Ms PARKE (Fremantle) (16:28): Today I want to mark a sad occasion and pay tribute to the Deckchair Theatre Company, which has announced that it will be closing its doors after more than 30 years of operation. Its 'end of an era' party will be held this Friday, 2 November. Deckchair, as it is known to so many people in Fremantle, is a cultural icon in Fremantle and has contributed significantly to the artistic vitality and diversity of the community through its production of theatrical performances and through its related development programs for emerging performers and writers.
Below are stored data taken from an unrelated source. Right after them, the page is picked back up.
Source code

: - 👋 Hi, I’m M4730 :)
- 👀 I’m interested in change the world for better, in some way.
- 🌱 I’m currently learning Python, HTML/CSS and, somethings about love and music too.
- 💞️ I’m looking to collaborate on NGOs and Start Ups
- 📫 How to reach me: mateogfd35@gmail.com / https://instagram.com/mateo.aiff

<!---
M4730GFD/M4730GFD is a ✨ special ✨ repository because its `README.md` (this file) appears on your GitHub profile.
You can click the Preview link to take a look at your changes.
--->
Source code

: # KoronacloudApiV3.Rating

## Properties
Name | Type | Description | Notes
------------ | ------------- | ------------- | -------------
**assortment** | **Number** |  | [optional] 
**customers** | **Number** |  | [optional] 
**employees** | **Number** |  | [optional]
Founded in 1983, the Deckchair Company is based in the heart of Fremantle at Victoria Hall and, in the past 30 years, has delivered a number of memorable and high quality Australian theatre pieces. Indeed, since opening its doors, the company has premiered over 100 multi-award winning plays to audiences locally. Some of these productions have gone on to appear before audiences across Australia and around the world. Memorable performances that I have attended in recent times have included The Danger Age, Taking Liberty, Krakouer, and the Modern International Dead, the latter of which was a play about UN peacekeeping which had a powerful impact on me, personally. Deckchair's recent production of The Fremantle Candidate presented an illuminating and poignant snapshot of a critical time in the life and career of former federal member for Fremantle, the great John Curtin.

Along with a long list of inspiring performances, Deckchair throughout its history has played an important role in nurturing new talent through its mentoring programs for aspiring thespians. The playwrights in residency program has offered free mentoring and office space for young playwrights to produce original scripts with assistance from seasoned directors while the Umbrella Program has given emerging theatre groups a venue to perform original Australian works without the burden of overhead risks. The Emerging Artists Program has fostered many young and talented performers on to bigger and better things both at home in Australia and around the world.
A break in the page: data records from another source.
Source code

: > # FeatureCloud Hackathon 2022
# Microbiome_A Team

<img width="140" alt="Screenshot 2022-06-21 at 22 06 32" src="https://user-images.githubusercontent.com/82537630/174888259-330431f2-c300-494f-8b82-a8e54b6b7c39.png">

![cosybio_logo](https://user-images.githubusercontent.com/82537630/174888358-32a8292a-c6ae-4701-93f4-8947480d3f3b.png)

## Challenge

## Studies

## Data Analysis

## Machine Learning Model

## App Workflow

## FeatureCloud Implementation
The closure of these programs will be a great loss to the Western Australian theatre community and future generations of Western Australian artists. I would like to acknowledge the incredible work of artistic director Chris Bendall. He has given enormously of himself, his talent and his energy over the last few years and he has done so with the assistance of a great board but under difficult and unstable circumstances. Chris Bendall's clarity, creativity and steadiness of vision has seen the production of works of great and distinctive artistic merit and brought original work into the world that has affected people and will stay with them, as art does.

Chris commented recently that, while the journey ends, the story continues through the staff, artists and crew. It is clear that all who have worked with Deckchair feel a deep affinity for the work they have undertaken. Indeed, they should be proud of their achievements. Deckchair is a theatre company of national significance and international quality. It is a terrible shame it has to close.

I want to conclude by thanking everyone who has made this wonderful theatre company a success for so many years. I sincerely hope that one day we may see it reopen its doors in one form or another.

The DEPUTY SPEAKER: Order! In accordance with standing order 143, the time for members’ statements has concluded.